_ASSIGNMENT_: The records are to be reproduced verbatim.

_LISTED ENTRIES_:
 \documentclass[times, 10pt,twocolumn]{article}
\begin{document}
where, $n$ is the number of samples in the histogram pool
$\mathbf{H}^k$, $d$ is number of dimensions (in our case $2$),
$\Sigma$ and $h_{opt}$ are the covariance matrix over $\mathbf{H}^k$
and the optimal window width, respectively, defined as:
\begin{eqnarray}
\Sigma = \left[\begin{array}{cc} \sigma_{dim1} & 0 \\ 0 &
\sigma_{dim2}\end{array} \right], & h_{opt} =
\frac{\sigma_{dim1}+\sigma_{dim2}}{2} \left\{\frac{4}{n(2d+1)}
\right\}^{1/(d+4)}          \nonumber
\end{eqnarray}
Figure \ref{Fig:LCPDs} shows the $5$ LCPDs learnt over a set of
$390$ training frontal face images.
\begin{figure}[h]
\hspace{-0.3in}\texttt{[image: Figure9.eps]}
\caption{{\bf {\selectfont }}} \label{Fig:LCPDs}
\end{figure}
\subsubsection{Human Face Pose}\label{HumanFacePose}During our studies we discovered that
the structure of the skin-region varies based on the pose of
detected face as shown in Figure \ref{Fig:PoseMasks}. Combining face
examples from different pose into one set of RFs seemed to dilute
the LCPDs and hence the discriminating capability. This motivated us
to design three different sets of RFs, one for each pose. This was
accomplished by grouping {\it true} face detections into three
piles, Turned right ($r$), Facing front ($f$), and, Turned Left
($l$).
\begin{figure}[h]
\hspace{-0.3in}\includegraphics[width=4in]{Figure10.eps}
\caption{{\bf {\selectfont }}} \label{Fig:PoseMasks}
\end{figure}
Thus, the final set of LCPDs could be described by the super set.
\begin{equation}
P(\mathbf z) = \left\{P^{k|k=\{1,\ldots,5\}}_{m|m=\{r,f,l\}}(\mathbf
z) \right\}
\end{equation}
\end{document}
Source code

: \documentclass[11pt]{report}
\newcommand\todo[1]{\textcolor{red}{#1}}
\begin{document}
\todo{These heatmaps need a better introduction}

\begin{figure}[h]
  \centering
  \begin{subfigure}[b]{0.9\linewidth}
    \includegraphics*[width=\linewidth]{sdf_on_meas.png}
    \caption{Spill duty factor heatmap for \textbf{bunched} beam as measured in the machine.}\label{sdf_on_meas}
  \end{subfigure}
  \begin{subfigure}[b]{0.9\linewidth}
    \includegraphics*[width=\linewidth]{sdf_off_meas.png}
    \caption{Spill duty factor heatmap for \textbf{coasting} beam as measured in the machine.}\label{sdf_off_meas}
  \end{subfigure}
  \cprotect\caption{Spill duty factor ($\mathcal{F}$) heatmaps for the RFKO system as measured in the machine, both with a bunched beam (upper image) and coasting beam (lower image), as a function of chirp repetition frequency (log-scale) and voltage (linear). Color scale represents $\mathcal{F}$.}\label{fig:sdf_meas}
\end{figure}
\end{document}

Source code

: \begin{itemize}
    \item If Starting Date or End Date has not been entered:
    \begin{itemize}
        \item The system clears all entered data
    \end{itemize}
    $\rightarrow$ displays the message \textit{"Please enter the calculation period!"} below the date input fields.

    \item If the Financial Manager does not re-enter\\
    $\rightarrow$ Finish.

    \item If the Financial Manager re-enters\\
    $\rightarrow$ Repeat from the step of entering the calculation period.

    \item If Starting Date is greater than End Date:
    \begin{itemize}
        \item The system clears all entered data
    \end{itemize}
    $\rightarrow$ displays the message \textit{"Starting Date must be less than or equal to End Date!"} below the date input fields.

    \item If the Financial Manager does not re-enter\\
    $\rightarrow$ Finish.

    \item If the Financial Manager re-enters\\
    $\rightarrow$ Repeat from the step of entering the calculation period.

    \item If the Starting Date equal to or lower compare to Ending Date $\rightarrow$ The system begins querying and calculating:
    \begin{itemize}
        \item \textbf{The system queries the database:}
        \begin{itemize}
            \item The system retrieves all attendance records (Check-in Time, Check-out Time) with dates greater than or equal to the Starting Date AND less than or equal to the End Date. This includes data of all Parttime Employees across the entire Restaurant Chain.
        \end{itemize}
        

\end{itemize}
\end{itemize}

_SOLUTION BELOW_:
 \documentclass[times, 10pt,twocolumn]{article}
\begin{document}
where, $n$ is the number of samples in the histogram pool
$\mathbf{H}^k$, $d$ is number of dimensions (in our case $2$),
$\Sigma$ and $h_{opt}$ are the covariance matrix over $\mathbf{H}^k$
and the optimal window width, respectively, defined as:
\begin{eqnarray}
\Sigma = \left[\begin{array}{cc} \sigma_{dim1} & 0 \\ 0 &
\sigma_{dim2}\end{array} \right], & h_{opt} =
\frac{\sigma_{dim1}+\sigma_{dim2}}{2} \left\{\frac{4}{n(2d+1)}
\right\}^{1/(d+4)}          \nonumber
\end{eqnarray}
Figure \ref{Fig:LCPDs} shows the $5$ LCPDs learnt over a set of
$390$ training frontal face images.
\begin{figure}[h]
\hspace{-0.3in}\texttt{[image: Figure9.eps]}
\caption{{\bf {\selectfont }}} \label{Fig:LCPDs}
\end{figure}
\subsubsection{Human Face Pose}\label{HumanFacePose}During our studies we discovered that
the structure of the skin-region varies based on the pose of
detected face as shown in Figure \ref{Fig:PoseMasks}. Combining face
examples from different pose into one set of RFs seemed to dilute
the LCPDs and hence the discriminating capability. This motivated us
to design three different sets of RFs, one for each pose. This was
accomplished by grouping {\it true} face detections into three
piles, Turned right ($r$), Facing front ($f$), and, Turned Left
($l$).
\begin{figure}[h]
\hspace{-0.3in}\includegraphics[width=4in]{Figure10.eps}
\caption{{\bf {\selectfont }}} \label{Fig:PoseMasks}
\end{figure}
Thus, the final set of LCPDs could be described by the super set.
\begin{equation}
P(\mathbf z) = \left\{P^{k|k=\{1,\ldots,5\}}_{m|m=\{r,f,l\}}(\mathbf
z) \right\}
\end{equation}
\end{document}
Source code

: \documentclass[11pt]{report}
\newcommand\todo[1]{\textcolor{red}{#1}}
\begin{document}
\todo{These heatmaps need a better introduction}

\begin{figure}[h]
  \centering
  \begin{subfigure}[b]{0.9\linewidth}
    \includegraphics*[width=\linewidth]{sdf_on_meas.png}
    \caption{Spill duty factor heatmap for \textbf{bunched} beam as measured in the machine.}\label{sdf_on_meas}
  \end{subfigure}
  \begin{subfigure}[b]{0.9\linewidth}
    \includegraphics*[width=\linewidth]{sdf_off_meas.png}
    \caption{Spill duty factor heatmap for \textbf{coasting} beam as measured in the machine.}\label{sdf_off_meas}
  \end{subfigure}
  \cprotect\caption{Spill duty factor ($\mathcal{F}$) heatmaps for the RFKO system as measured in the machine, both with a bunched beam (upper image) and coasting beam (lower image), as a function of chirp repetition frequency (log-scale) and voltage (linear). Color scale represents $\mathcal{F}$.}\label{fig:sdf_meas}
\end{figure}
\end{document}

Source code

: \begin{itemize}
    \item If Starting Date or End Date has not been entered:
    \begin{itemize}
        \item The system clears all entered data
    \end{itemize}
    $\rightarrow$ displays the message \textit{"Please enter the calculation period!"} below the date input fields.

    \item If the Financial Manager does not re-enter\\
    $\rightarrow$ Finish.

    \item If the Financial Manager re-enters\\
    $\rightarrow$ Repeat from the step of entering the calculation period.

    \item If Starting Date is greater than End Date:
    \begin{itemize}
        \item The system clears all entered data
    \end{itemize}
    $\rightarrow$ displays the message \textit{"Starting Date must be less than or equal to End Date!"} below the date input fields.

    \item If the Financial Manager does not re-enter\\
    $\rightarrow$ Finish.

    \item If the Financial Manager re-enters\\
    $\rightarrow$ Repeat from the step of entering the calculation period.

    \item If the Starting Date equal to or lower compare to Ending Date $\rightarrow$ The system begins querying and calculating:
    \begin{itemize}
        \item \textbf{The system queries the database:}
        \begin{itemize}
            \item The system retrieves all attendance records (Check-in Time, Check-out Time) with dates greater than or equal to the Starting Date AND less than or equal to the End Date. This includes data of all Parttime Employees across the entire Restaurant Chain.
        \end{itemize}
        

\end{itemize}
\end{itemize}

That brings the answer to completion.